The normal distribution is also known as the ________ distribution.
- Exponential
- Gaussian
- Poisson
- Uniform
The normal distribution is also known as the Gaussian distribution. It is a type of continuous probability distribution for a real-valued random variable. The general form of its probability density function is bell-shaped.
How do you calculate the probability of the intersection of two independent events?
- P(A ∩ B) = P(A) * P(B)
- P(A ∩ B) = P(A) + P(B)
- P(A ∩ B) = P(A) - P(B)
- P(A ∩ B) = P(A) / P(B)
The probability of the intersection of two independent events is calculated as the product of their individual probabilities. So if A and B are independent, P(A ∩ B) = P(A) * P(B). This is a direct result of the Multiplication Rule for independent events.
What type of data represents characteristics or attributes?
- Categorical data
- Ordinal data
- Qualitative data
- Quantitative data
Qualitative data represents characteristics or attributes. It is often non-numerical and may include qualities such as textures, colors, smells, tastes, appearance, beauty, etc. This data type is commonly used in fields such as sociology, marketing, and psychology.
How is the strength of correlation between two variables determined?
- By the correlation coefficient
- By the number of data points
- By the slope of the line of best fit
- By the y-intercept of the line of best fit
The strength of correlation between two variables is determined by the correlation coefficient. A value close to +1 or -1 indicates a strong correlation, while a value close to 0 indicates a weak or no correlation.
How does the sample size affect the power of the Kruskal-Wallis Test?
- It depends on the data
- Larger sample sizes decrease power
- Larger sample sizes increase power
- Sample size has no effect on power
Larger sample sizes increase the power of the Kruskal-Wallis Test. Power is the ability of a test to detect a true effect when there is one.

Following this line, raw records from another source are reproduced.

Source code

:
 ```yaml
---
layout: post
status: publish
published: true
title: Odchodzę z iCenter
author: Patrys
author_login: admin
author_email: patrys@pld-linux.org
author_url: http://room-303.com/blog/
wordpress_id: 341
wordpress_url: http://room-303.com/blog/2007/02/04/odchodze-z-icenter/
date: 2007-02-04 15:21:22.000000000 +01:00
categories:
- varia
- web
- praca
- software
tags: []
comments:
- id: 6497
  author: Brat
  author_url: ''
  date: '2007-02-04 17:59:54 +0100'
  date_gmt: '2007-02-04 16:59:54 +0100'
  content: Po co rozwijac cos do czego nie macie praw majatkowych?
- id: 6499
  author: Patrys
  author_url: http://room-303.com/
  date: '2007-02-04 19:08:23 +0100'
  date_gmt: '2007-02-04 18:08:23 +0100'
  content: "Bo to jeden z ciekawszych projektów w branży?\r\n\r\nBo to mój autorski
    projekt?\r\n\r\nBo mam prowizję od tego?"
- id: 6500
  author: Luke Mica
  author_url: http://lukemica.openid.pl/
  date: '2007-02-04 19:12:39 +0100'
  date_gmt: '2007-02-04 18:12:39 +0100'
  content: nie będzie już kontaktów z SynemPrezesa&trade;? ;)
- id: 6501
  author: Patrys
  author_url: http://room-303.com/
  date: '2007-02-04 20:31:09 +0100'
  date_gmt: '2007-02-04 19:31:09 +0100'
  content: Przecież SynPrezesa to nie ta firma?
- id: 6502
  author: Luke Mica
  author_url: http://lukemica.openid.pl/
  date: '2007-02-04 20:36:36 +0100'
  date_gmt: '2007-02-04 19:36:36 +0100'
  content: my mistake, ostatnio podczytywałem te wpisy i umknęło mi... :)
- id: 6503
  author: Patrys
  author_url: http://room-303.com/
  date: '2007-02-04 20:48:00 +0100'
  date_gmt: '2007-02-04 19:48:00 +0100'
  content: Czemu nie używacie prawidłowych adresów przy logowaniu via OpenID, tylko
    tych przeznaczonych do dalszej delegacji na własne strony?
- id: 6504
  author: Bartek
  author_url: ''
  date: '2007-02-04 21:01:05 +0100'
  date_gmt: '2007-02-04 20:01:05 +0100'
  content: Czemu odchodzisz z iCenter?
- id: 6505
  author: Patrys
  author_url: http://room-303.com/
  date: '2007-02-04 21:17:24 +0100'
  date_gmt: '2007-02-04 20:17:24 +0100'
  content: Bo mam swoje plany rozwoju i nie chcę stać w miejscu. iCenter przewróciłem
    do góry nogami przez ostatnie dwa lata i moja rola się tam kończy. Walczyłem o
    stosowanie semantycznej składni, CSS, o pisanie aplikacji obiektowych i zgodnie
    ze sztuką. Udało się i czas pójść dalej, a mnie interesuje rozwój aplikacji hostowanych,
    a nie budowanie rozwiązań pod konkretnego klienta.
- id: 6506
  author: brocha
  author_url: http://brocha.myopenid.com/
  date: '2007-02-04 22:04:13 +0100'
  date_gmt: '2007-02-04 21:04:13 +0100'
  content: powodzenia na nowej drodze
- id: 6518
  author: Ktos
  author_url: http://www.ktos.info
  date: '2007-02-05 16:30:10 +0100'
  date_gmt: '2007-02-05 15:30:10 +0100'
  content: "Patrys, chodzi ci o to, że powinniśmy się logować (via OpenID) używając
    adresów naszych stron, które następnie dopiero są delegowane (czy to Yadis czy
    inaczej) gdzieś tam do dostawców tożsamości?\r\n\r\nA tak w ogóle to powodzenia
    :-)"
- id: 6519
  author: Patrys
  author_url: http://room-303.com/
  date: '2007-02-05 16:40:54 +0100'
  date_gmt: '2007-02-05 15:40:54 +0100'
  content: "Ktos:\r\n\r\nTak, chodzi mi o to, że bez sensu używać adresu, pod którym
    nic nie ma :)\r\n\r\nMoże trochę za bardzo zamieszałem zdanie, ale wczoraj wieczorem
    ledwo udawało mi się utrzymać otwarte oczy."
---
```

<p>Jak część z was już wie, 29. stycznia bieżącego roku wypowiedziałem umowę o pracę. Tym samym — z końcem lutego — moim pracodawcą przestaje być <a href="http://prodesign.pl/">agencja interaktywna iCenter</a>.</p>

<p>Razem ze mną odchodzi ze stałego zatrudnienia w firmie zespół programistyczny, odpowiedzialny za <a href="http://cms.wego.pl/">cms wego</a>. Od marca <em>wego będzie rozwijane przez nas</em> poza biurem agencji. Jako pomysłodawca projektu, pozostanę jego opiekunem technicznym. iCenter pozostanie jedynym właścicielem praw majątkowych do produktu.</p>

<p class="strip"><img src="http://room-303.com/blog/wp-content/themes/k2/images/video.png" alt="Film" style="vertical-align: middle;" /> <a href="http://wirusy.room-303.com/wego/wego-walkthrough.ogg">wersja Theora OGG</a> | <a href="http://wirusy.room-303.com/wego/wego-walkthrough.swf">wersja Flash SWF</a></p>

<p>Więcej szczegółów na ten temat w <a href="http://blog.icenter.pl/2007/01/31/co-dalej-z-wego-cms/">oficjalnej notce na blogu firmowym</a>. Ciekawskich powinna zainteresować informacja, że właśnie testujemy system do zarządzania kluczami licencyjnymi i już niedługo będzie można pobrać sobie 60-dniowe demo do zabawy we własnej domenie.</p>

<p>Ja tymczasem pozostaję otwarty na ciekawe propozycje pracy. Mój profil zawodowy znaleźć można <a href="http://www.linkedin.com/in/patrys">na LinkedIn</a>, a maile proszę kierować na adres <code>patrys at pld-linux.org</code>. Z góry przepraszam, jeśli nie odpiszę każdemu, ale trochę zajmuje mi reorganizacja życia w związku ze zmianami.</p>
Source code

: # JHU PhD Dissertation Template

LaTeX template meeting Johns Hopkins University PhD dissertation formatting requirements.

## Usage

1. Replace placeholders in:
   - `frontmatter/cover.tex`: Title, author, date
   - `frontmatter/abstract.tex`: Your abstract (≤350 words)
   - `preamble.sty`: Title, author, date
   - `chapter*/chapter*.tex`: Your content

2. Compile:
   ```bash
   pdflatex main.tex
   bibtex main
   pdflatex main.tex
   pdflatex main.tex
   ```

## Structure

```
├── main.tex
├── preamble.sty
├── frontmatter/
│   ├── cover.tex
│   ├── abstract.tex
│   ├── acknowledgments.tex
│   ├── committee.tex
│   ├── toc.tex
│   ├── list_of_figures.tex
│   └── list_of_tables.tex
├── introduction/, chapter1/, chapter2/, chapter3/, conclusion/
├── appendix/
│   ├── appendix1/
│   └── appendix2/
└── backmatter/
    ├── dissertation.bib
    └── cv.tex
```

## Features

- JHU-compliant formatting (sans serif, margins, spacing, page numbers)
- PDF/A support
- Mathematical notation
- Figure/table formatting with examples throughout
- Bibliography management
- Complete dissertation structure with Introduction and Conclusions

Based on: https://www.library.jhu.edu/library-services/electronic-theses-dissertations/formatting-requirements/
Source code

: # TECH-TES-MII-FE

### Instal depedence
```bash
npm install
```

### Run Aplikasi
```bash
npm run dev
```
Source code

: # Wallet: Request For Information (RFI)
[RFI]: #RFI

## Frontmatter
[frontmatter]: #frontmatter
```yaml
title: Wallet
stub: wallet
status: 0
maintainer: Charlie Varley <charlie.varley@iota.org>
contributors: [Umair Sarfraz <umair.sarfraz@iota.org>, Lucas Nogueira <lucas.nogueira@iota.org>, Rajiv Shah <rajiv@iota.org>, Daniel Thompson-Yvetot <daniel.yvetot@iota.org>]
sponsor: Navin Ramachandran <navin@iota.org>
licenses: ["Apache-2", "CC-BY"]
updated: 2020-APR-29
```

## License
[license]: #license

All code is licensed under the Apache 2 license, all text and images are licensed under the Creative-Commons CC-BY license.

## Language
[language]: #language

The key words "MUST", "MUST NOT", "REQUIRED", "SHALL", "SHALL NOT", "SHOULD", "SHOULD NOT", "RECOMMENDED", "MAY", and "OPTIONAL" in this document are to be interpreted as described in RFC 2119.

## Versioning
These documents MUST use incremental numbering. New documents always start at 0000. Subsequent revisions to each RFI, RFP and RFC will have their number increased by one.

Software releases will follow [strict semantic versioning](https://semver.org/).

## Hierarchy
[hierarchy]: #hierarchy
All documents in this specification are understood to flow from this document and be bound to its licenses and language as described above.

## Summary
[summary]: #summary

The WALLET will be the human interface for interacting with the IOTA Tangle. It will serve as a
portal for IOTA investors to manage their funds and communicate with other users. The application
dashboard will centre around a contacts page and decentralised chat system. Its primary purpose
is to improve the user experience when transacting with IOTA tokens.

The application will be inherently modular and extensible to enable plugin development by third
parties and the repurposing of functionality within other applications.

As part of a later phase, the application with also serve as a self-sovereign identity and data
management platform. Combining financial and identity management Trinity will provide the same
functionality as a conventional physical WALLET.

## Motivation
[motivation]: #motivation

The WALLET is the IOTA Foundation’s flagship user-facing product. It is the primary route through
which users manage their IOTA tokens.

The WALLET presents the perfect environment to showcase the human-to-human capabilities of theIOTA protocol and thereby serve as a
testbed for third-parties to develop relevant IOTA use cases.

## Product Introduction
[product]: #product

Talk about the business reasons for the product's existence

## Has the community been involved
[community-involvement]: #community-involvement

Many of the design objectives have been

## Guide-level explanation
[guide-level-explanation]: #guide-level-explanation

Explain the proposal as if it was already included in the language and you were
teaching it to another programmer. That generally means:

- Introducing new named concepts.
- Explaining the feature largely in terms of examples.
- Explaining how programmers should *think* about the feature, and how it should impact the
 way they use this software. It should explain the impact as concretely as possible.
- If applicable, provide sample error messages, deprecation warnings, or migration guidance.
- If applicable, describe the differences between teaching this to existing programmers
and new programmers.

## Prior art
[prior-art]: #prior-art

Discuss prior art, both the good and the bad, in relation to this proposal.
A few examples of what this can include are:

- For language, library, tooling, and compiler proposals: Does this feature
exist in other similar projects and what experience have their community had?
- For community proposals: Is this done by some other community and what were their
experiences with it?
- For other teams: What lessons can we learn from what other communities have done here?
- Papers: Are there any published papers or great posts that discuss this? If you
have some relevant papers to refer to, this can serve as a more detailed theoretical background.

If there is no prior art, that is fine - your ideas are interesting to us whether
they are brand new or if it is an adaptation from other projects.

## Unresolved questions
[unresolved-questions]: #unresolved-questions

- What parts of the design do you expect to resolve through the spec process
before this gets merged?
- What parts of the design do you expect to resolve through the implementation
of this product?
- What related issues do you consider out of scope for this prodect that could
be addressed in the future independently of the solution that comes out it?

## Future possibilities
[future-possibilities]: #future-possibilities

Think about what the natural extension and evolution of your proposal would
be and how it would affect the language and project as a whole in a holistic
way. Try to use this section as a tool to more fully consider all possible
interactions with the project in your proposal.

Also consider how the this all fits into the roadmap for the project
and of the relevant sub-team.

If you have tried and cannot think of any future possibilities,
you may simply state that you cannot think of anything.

Polynomial regression allows us to model a relationship between the dependent variable and independent variables as a _________.
- High
- Linear equation
- Non-linear equation
- Straight line
Polynomial regression allows us to model the relationship between the dependent variable and independent variables as a non-linear equation. This is achieved by raising independent variables to a power, allowing the model to fit more complex data patterns.

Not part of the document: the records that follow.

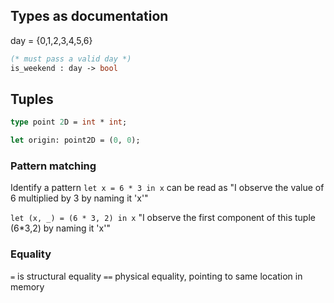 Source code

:## Types as documentation

day = {0,1,2,3,4,5,6}

```ocaml
(* must pass a valid day *)
is_weekend : day -> bool
```

## Tuples

```ocaml
type point 2D = int * int;

let origin: point2D = (0, 0);
```

### Pattern matching

Identify a pattern
`let x = 6 * 3 in x` can be read as "I observe the value of 6 multiplied by 3 by naming it 'x'"

`let (x, _) = (6 * 3, 2) in x`
"I observe the first component of this tuple (6\*3,2) by naming it 'x'"

### Equality

`=` is structural equality
`==` physical equality, pointing to same location in memory
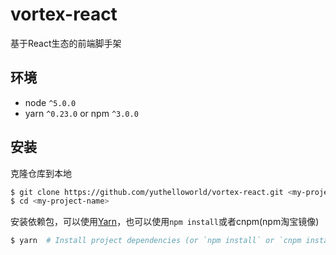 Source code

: # vortex-react

基于React生态的前端脚手架

## 环境
* node `^5.0.0`
* yarn `^0.23.0` or npm `^3.0.0`

## 安装

克隆仓库到本地

```bash
$ git clone https://github.com/yuthelloworld/vortex-react.git <my-project-name>
$ cd <my-project-name>
```

安装依赖包，可以使用[Yarn](https://yarnpkg.com/)，也可以使用`npm install`或者cnpm(npm淘宝镜像)

```bash
$ yarn  # Install project dependencies (or `npm install` or `cnpm install`)
```




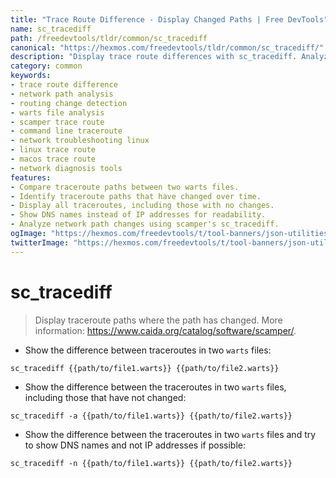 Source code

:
 ```yaml
---
title: "Trace Route Difference - Display Changed Paths | Free DevTools"
name: sc_tracediff
path: /freedevtools/tldr/common/sc_tracediff
canonical: "https://hexmos.com/freedevtools/tldr/common/sc_tracediff/"
description: "Display trace route differences with sc_tracediff. Analyze network paths, identify routing changes, and troubleshoot network issues. Free online tool, no registration required."
category: common
keywords:
- trace route difference
- network path analysis
- routing change detection
- warts file analysis
- scamper trace route
- command line traceroute
- network troubleshooting linux
- linux trace route
- macos trace route
- network diagnosis tools
features:
- Compare traceroute paths between two warts files.
- Identify traceroute paths that have changed over time.
- Display all traceroutes, including those with no changes.
- Show DNS names instead of IP addresses for readability.
- Analyze network path changes using scamper's sc_tracediff.
ogImage: "https://hexmos.com/freedevtools/t/tool-banners/json-utilities-banner.png"
twitterImage: "https://hexmos.com/freedevtools/t/tool-banners/json-utilities-banner.png"
---
```


# sc_tracediff

> Display traceroute paths where the path has changed.
> More information: <https://www.caida.org/catalog/software/scamper/>.

- Show the difference between traceroutes in two `warts` files:

`sc_tracediff {{path/to/file1.warts}} {{path/to/file2.warts}}`

- Show the difference between the traceroutes in two `warts` files, including those that have not changed:

`sc_tracediff -a {{path/to/file1.warts}} {{path/to/file2.warts}}`

- Show the difference between the traceroutes in two `warts` files and try to show DNS names and not IP addresses if possible:

`sc_tracediff -n {{path/to/file1.warts}} {{path/to/file2.warts}}`
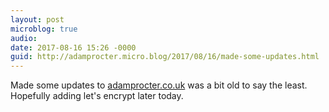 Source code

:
 ```yaml
---
layout: post
microblog: true
audio: 
date: 2017-08-16 15:26 -0000
guid: http://adamprocter.micro.blog/2017/08/16/made-some-updates.html
---
```

Made some updates to [adamprocter.co.uk](http://adamprocter.co.uk) was a bit old to say the least. Hopefully adding let's encrypt later today. 
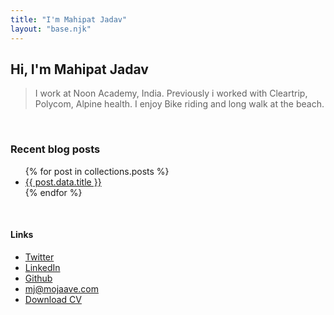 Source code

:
 ```yaml
---
title: "I'm Mahipat Jadav"
layout: "base.njk"
---
```


## Hi, I'm Mahipat Jadav

> I work at Noon Academy, India. Previously i worked with Cleartrip, Polycom, Alpine health. I enjoy Bike riding and long walk at the beach.

<br />

### Recent blog posts
<ul>
{% for post in collections.posts %}
<li><a href="{{ post.url }}">{{ post.data.title }} </a></li>
{% endfor %}
</ul>

<br />

#### Links
- <a href="https://twitter.com/mhjadav">Twitter</a>
- <a href="https://linkedin.com/in/mhjadav">LinkedIn</a>
- <a href="https://github.com/mhjadav">Github</a>
- <a href="mailto:mj@mojaave.com">mj@mojaave.com</a>
- <a href="https://cv.mojaave.com">Download CV</a>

When a data distribution is skewed, which measure of central tendency is typically the most reliable?
- Mean
- Median
- Mode
- nan
The median is usually the most reliable measure of central tendency when a data distribution is skewed. Unlike the mean, the median isn't influenced by extreme values. Therefore, in a skewed distribution, the median generally gives a better idea of the typical value than the mean.
What is 'dendrogram' in hierarchical clustering?

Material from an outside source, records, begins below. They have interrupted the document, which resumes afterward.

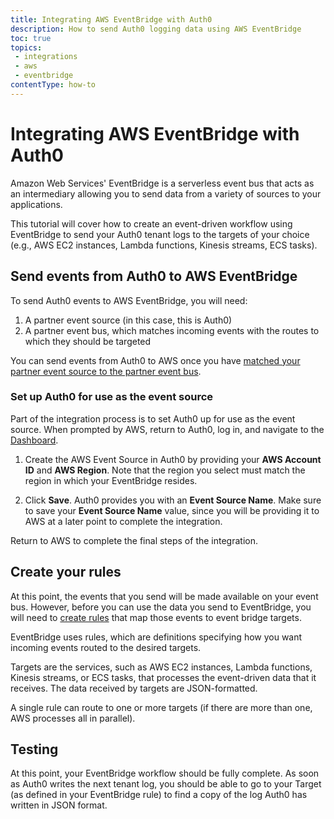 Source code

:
 ```yaml
---
title: Integrating AWS EventBridge with Auth0
description: How to send Auth0 logging data using AWS EventBridge
toc: true
topics:
 - integrations
 - aws
 - eventbridge
contentType: how-to
---
```

# Integrating AWS EventBridge with Auth0

Amazon Web Services' EventBridge is a serverless event bus that acts as an intermediary allowing you to send data from a variety of sources to your applications.

This tutorial will cover how to create an event-driven workflow using EventBridge to send your Auth0 tenant logs to the targets of your choice (e.g., AWS EC2 instances, Lambda functions, Kinesis streams, ECS tasks).

## Send events from Auth0 to AWS EventBridge

To send Auth0 events to AWS EventBridge, you will need:

1. A partner event source (in this case, this is Auth0)
2. A partner event bus, which matches incoming events with the routes to which they should be targeted

You can send events from Auth0 to AWS once you have [matched your partner event source to the partner event bus](https://docs.aws.amazon.com/eventbridge/latest/userguide/create-partner-event-bus.html).

### Set up Auth0 for use as the event source

Part of the integration process is to set Auth0 up for use as the event source. When prompted by AWS, return to Auth0, log in, and navigate to the [Dashboard](${manage_url}).

1. Create the AWS Event Source in Auth0 by providing your **AWS Account ID** and **AWS Region**. Note that the region you select must match the region in which your EventBridge resides.

2. Click **Save**. Auth0 provides you with an **Event Source Name**. Make sure to save your **Event Source Name** value, since you will be providing it to AWS at a later point to complete the integration.

Return to AWS to complete the final steps of the integration.

## Create your rules

At this point, the events that you send will be made available on your event bus. However, before you can use the data you send to EventBridge, you will need to [create rules](https://docs.aws.amazon.com/eventbridge/latest/userguide/create-event-bus.html) that map those events to event bridge targets.

EventBridge uses rules, which are definitions specifying how you want incoming events routed to the desired targets. 

Targets are the services, such as AWS EC2 instances, Lambda functions, Kinesis streams, or ECS tasks, that processes the event-driven data that it receives. The data received by targets are JSON-formatted.

A single rule can route to one or more targets (if there are more than one, AWS processes all in parallel).

## Testing

At this point, your EventBridge workflow should be fully complete. As soon as Auth0 writes the next tenant log, you should be able to go to your Target (as defined in your EventBridge rule) to find a copy of the log Auth0 has written in JSON format. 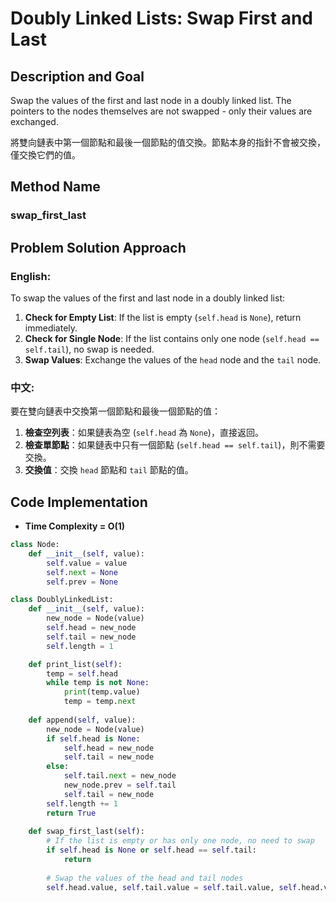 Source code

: # Doubly Linked Lists: Swap First and Last 

## Description and Goal

Swap the values of the first and last node in a doubly linked list. The pointers to the nodes themselves are not swapped - only their values are exchanged.

將雙向鏈表中第一個節點和最後一個節點的值交換。節點本身的指針不會被交換，僅交換它們的值。

## Method Name

### swap_first_last

## Problem Solution Approach

### English:

To swap the values of the first and last node in a doubly linked list:

1. **Check for Empty List**: If the list is empty (`self.head` is `None`), return immediately.
2. **Check for Single Node**: If the list contains only one node (`self.head == self.tail`), no swap is needed.
3. **Swap Values**: Exchange the values of the `head` node and the `tail` node.

### 中文:

要在雙向鏈表中交換第一個節點和最後一個節點的值：

1. **檢查空列表**：如果鏈表為空 (`self.head` 為 `None`)，直接返回。
2. **檢查單節點**：如果鏈表中只有一個節點 (`self.head == self.tail`)，則不需要交換。
3. **交換值**：交換 `head` 節點和 `tail` 節點的值。

## Code Implementation
* **Time Complexity = O(1)**

```python
class Node:
    def __init__(self, value):
        self.value = value
        self.next = None
        self.prev = None

class DoublyLinkedList:
    def __init__(self, value):
        new_node = Node(value)
        self.head = new_node
        self.tail = new_node
        self.length = 1

    def print_list(self):
        temp = self.head
        while temp is not None:
            print(temp.value)
            temp = temp.next
        
    def append(self, value):
        new_node = Node(value)
        if self.head is None:
            self.head = new_node
            self.tail = new_node
        else:
            self.tail.next = new_node
            new_node.prev = self.tail
            self.tail = new_node
        self.length += 1
        return True
    
    def swap_first_last(self):
        # If the list is empty or has only one node, no need to swap
        if self.head is None or self.head == self.tail:
            return
        
        # Swap the values of the head and tail nodes
        self.head.value, self.tail.value = self.tail.value, self.head.value
```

- A diagram showing the change in the number of clusters
- A graph showing the distribution of clusters
- A tree-like diagram that represents the hierarchy of clusters
- The center point of a cluster
A dendrogram is a tree-like diagram that is used in hierarchical clustering to represent the hierarchy of clusters. Each join in the dendrogram represents the two clusters merging, and the height of the join is the distance between those clusters.
The __________ plot is used to check the linearity and equal variance assumptions of a multiple linear regression.
- Cook's Distance
- Leverage
- Quantile-Quantile
- Residuals vs fitted values
The residuals vs fitted values plot is commonly used in regression diagnostics to check the assumptions of linearity and equal variance (homoscedasticity). The residuals should be scattered randomly around zero, and the spread of the residuals should not change with the fitted values.
In the context of probability distributions, what is a random variable?
- A variable that always takes a constant value
- A variable that does not have a specific value
- A variable that is not influenced by other variables
- A variable whose outcome is based on the result of a random event
A random variable is a variable whose possible values are outcomes of a random event. It can be either discrete (having specific values) or continuous (any value within a certain range).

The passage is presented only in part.